For each line of the data below that includes the string "intro", count one, and answer with the sum only.

> _EXERCISE MATERIALS_
____
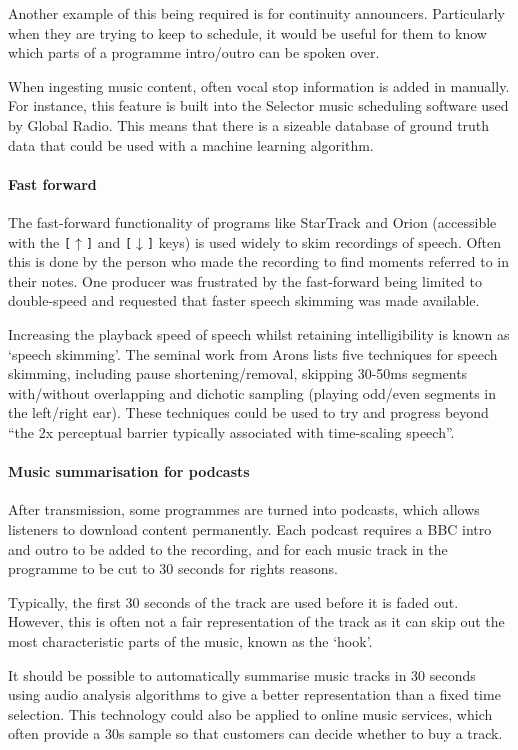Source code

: Another example of this being required is for continuity announcers.
Particularly when they are trying to keep to schedule, it would be useful for
them to know which parts of a programme intro/outro can be spoken over.

When ingesting music content, often vocal stop information is added in
manually. For instance, this feature is built into the Selector music
scheduling software used by Global Radio. This means that there is a sizeable
database of ground truth data that could be used with a machine learning
algorithm.

\paragraph{Fast forward}
The fast-forward functionality of programs like StarTrack and Orion (accessible
with the \texttt{[$\uparrow$]} and \texttt{[$\downarrow$]} keys) is used widely
to skim recordings of speech. Often this is done by the person who made the
recording to find moments referred to in their notes. One producer was
frustrated by the fast-forward being limited to double-speed and requested that
faster speech skimming was made available.

Increasing the playback speed of speech whilst retaining intelligibility is
known as `speech skimming'. The seminal work from Arons \cite{Arons1997} lists
five techniques for speech skimming, including pause shortening/removal,
skipping 30-50ms segments with/without overlapping and dichotic sampling
(playing odd/even segments in the left/right ear). These techniques could be
used to try and progress beyond ``the 2x perceptual barrier typically
associated with time-scaling speech''.

\paragraph{Music summarisation for podcasts}
After transmission, some programmes are turned into podcasts, which allows
listeners to download content permanently. Each podcast requires a BBC intro
and outro to be added to the recording, and for each music track in the
programme to be cut to 30 seconds for rights reasons.

Typically, the first 30 seconds of the track are used before it is faded out.
However, this is often not a fair representation of the track as it can skip
out the most characteristic parts of the music, known as the `hook'.

It should be possible to automatically summarise music tracks in 30 seconds
using audio analysis algorithms to give a better representation than a fixed
time selection. This technology could also be applied to online music services,
which often provide a 30s sample so that customers can decide whether to buy a
track.

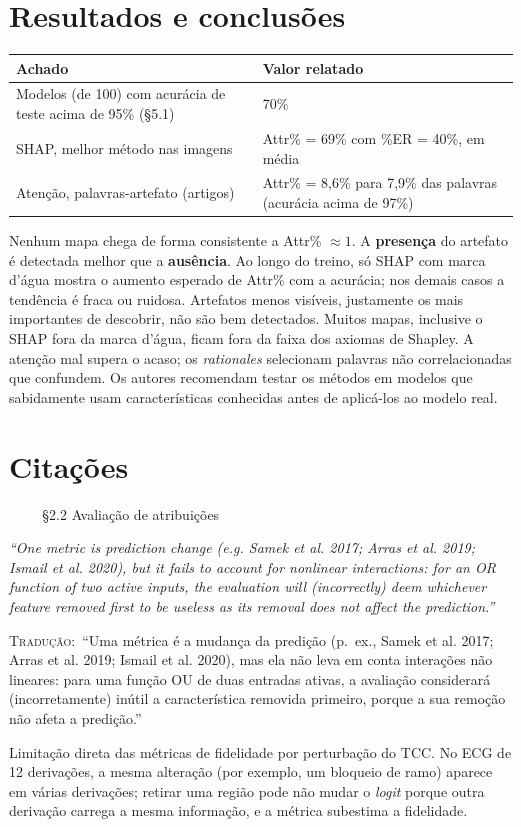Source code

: \documentclass[11pt,a4paper]{article}
\newcommand{\pagechip}[1]{{\setlength{\fboxsep}{1.5pt}\colorbox{cAcc}{\textcolor{white}{\scriptsize\texttt{#1}}}}}
\newenvironment{origquote}{\par\itshape\small}{\par}
\newenvironment{tradquote}{\par\small\textsc{Tradução:}\ }{\par}
\newcommand{\explab}[1]{\par\smallskip{\small\color{cAcc}\textbf{\MakeUppercase{#1}}}\par}
\begin{document}
\section{Resultados e conclusões}
\begin{center}
\small
\begin{tabularx}{\linewidth}{lX}
\toprule
Achado & Valor relatado \\
\midrule
Modelos (de 100) com acurácia de teste acima de 95\% (§5.1) & 70\% \\
SHAP, melhor método nas imagens & Attr\% = 69\% com \%ER = 40\%, em média \\
Atenção, palavras-artefato (artigos) & Attr\% = 8,6\% para 7,9\% das palavras (acurácia acima de 97\%) \\
\bottomrule
\end{tabularx}
\end{center}
Nenhum mapa chega de forma consistente a Attr\% $\approx 1$. A \textbf{presença} do artefato é detectada melhor que a \textbf{ausência}. Ao longo do treino, só SHAP com marca d'água mostra o aumento esperado de Attr\% com a acurácia; nos demais casos a tendência é fraca ou ruidosa. Artefatos menos visíveis, justamente os mais importantes de descobrir, não são bem detectados. Muitos mapas, inclusive o SHAP fora da marca d'água, ficam fora da faixa dos axiomas de Shapley. A atenção mal supera o acaso; os \textit{rationales} selecionam palavras não correlacionadas que confundem. Os autores recomendam testar os métodos em modelos que sabidamente usam características conhecidas antes de aplicá-los ao modelo real.

\section{Citações}

\begin{citacard}{\pagechip{p. 2} §2.2 Avaliação de atribuições}
\begin{origquote}“One metric is prediction change (e.g. Samek et al. 2017; Arras et al. 2019; Ismail et al. 2020), but it fails to account for nonlinear interactions: for an OR function of two active inputs, the evaluation will (incorrectly) deem whichever feature removed first to be useless as its removal does not affect the prediction.”\end{origquote}
\begin{tradquote}“Uma métrica é a mudança da predição (p.~ex., Samek et al. 2017; Arras et al. 2019; Ismail et al. 2020), mas ela não leva em conta interações não lineares: para uma função OU de duas entradas ativas, a avaliação considerará (incorretamente) inútil a característica removida primeiro, porque a sua remoção não afeta a predição.”\end{tradquote}
\explab{Explicação}
Limitação direta das métricas de fidelidade por perturbação do TCC. No ECG de 12 derivações, a mesma alteração (por exemplo, um bloqueio de ramo) aparece em várias derivações; retirar uma região pode não mudar o \textit{logit} porque outra derivação carrega a mesma informação, e a métrica subestima a fidelidade.
\end{citacard}
\end{document}
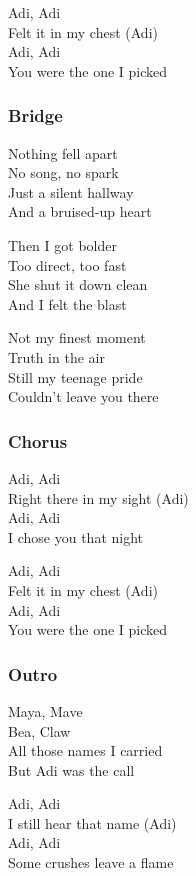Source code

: Adi, Adi\\
Felt it in my chest (Adi)\\
Adi, Adi\\
You were the one I picked

\subsubsection{Bridge}\label{bridge-19}

Nothing fell apart\\
No song, no spark\\
Just a silent hallway\\
And a bruised-up heart

Then I got bolder\\
Too direct, too fast\\
She shut it down clean\\
And I felt the blast

Not my finest moment\\
Truth in the air\\
Still my teenage pride\\
Couldn't leave you there

\subsubsection{Chorus}\label{chorus-52}

Adi, Adi\\
Right there in my sight (Adi)\\
Adi, Adi\\
I chose you that night

Adi, Adi\\
Felt it in my chest (Adi)\\
Adi, Adi\\
You were the one I picked

\subsubsection{Outro}\label{outro-6}

Maya, Mave\\
Bea, Claw\\
All those names I carried\\
But Adi was the call

Adi, Adi\\
I still hear that name (Adi)\\
Adi, Adi\\
Some crushes leave a flame

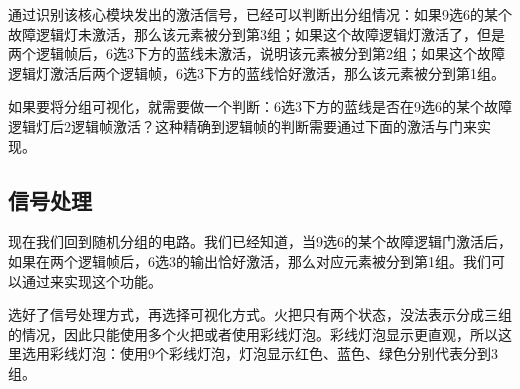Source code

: \begin{figure}[!ht]
\begin{center}
\qquad
{}
\end{center}
\caption{}
\label{i136:137}
\end{figure}

通过识别该核心模块发出的激活信号，已经可以判断出分组情况：如果9选6的某个故障逻辑灯未激活，那么该元素被分到第3组；如果这个故障逻辑灯激活了，但是两个逻辑帧后，6选3下方的蓝线未激活，说明该元素被分到第2组；如果这个故障逻辑灯激活后两个逻辑帧，6选3下方的蓝线恰好激活，那么该元素被分到第1组。

如果要将分组可视化，就需要做一个判断：6选3下方的蓝线是否在9选6的某个故障逻辑灯后2逻辑帧激活？这种精确到逻辑帧的判断需要通过下面的激活与门来实现。

\subsection{信号处理}

现在我们回到随机分组的电路。我们已经知道，当9选6的某个故障逻辑门激活后，如果在两个逻辑帧后，6选3的输出恰好激活，那么对应元素被分到第1组。我们可以通过来实现这个功能。

选好了信号处理方式，再选择可视化方式。火把只有两个状态，没法表示分成三组的情况，因此只能使用多个火把或者使用彩线灯泡。彩线灯泡显示更直观，所以这里选用彩线灯泡：使用9个彩线灯泡，灯泡显示红色、蓝色、绿色分别代表分到3组。

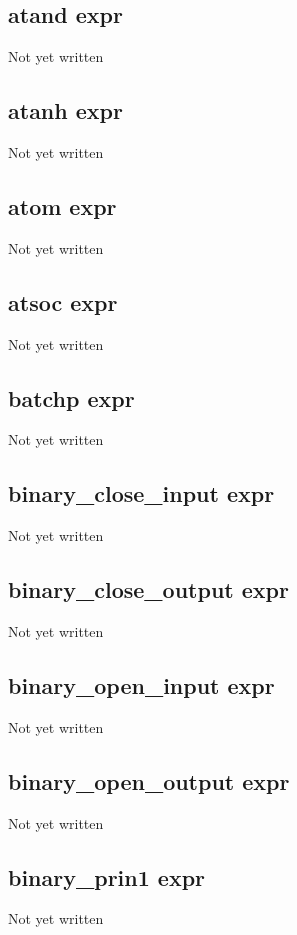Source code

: \documentclass[a4paper,11pt]{article}
\begin{document}
{\subsection{\ttfamily atand expr}
   Not yet written

\subsection{\ttfamily atanh expr}
   Not yet written

\subsection{\ttfamily atom expr}
   Not yet written

\subsection{\ttfamily atsoc expr}
   Not yet written

\subsection{\ttfamily batchp expr}
   Not yet written

\subsection{\ttfamily binary\_close\_input expr}
   Not yet written

\subsection{\ttfamily binary\_close\_output expr}
   Not yet written

\subsection{\ttfamily binary\_open\_input expr}
   Not yet written

\subsection{\ttfamily binary\_open\_output expr}
   Not yet written

\subsection{\ttfamily binary\_prin1 expr}
   Not yet written

}
\end{document}
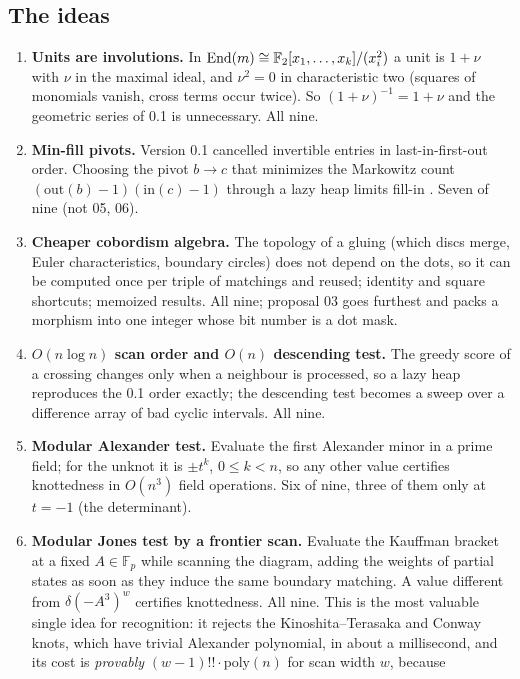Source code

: \subsection{The ideas}
\begin{enumerate}
\item \textbf{Units are involutions.} In
  $\operatorname{End}(m)\cong\F[x_1,\dots,x_k]/(x_i^2)$ a unit is $1+\nu$ with
  $\nu$ in the maximal ideal, and $\nu^2=0$ in characteristic two (squares of
  monomials vanish, cross terms occur twice). So $(1+\nu)^{-1}=1+\nu$ and the
  geometric series of 0.1 is unnecessary. All nine.
\item \textbf{Min-fill pivots.} Version 0.1 cancelled invertible entries in
  last-in-first-out order. Choosing the pivot $b\to c$ that minimizes the
  Markowitz count $(\mathrm{out}(b)-1)(\mathrm{in}(c)-1)$ through a lazy heap
  limits fill-in \cite{markowitz}. Seven of nine (not 05, 06).
\item \textbf{Cheaper cobordism algebra.} The topology of a gluing (which discs
  merge, Euler characteristics, boundary circles) does not depend on the dots,
  so it can be computed once per triple of matchings and reused; identity and
  square shortcuts; memoized results. All nine; proposal 03 goes furthest and
  packs a morphism into one integer whose bit number is a dot mask.
\item \textbf{$O(n\log n)$ scan order and $O(n)$ descending test.} The greedy
  score of a crossing changes only when a neighbour is processed, so a lazy
  heap reproduces the 0.1 order exactly; the descending test becomes a sweep
  over a difference array of bad cyclic intervals. All nine.
\item \textbf{Modular Alexander test.} Evaluate the first Alexander minor in a
  prime field; for the unknot it is $\pm t^k$, $0\le k<n$, so any other value
  certifies knottedness in $O(n^3)$ field operations. Six of nine, three of
  them only at $t=-1$ (the determinant).
\item \textbf{Modular Jones test by a frontier scan.} Evaluate the Kauffman
  bracket at a fixed $A\in\mathbb F_p$ while scanning the diagram, adding the
  weights of partial states as soon as they induce the same boundary matching.
  A value different from $\delta(-A^3)^{w}$ certifies knottedness. All nine.
  This is the most valuable single idea for recognition: it rejects the
  Kinoshita--Terasaka and Conway knots, which have trivial Alexander
  polynomial, in about a millisecond, and its cost is \emph{provably}
  $(w-1)!!\cdot\mathrm{poly}(n)$ for scan width $w$, because

\end{enumerate}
____
> _TASK OUTPUT_
2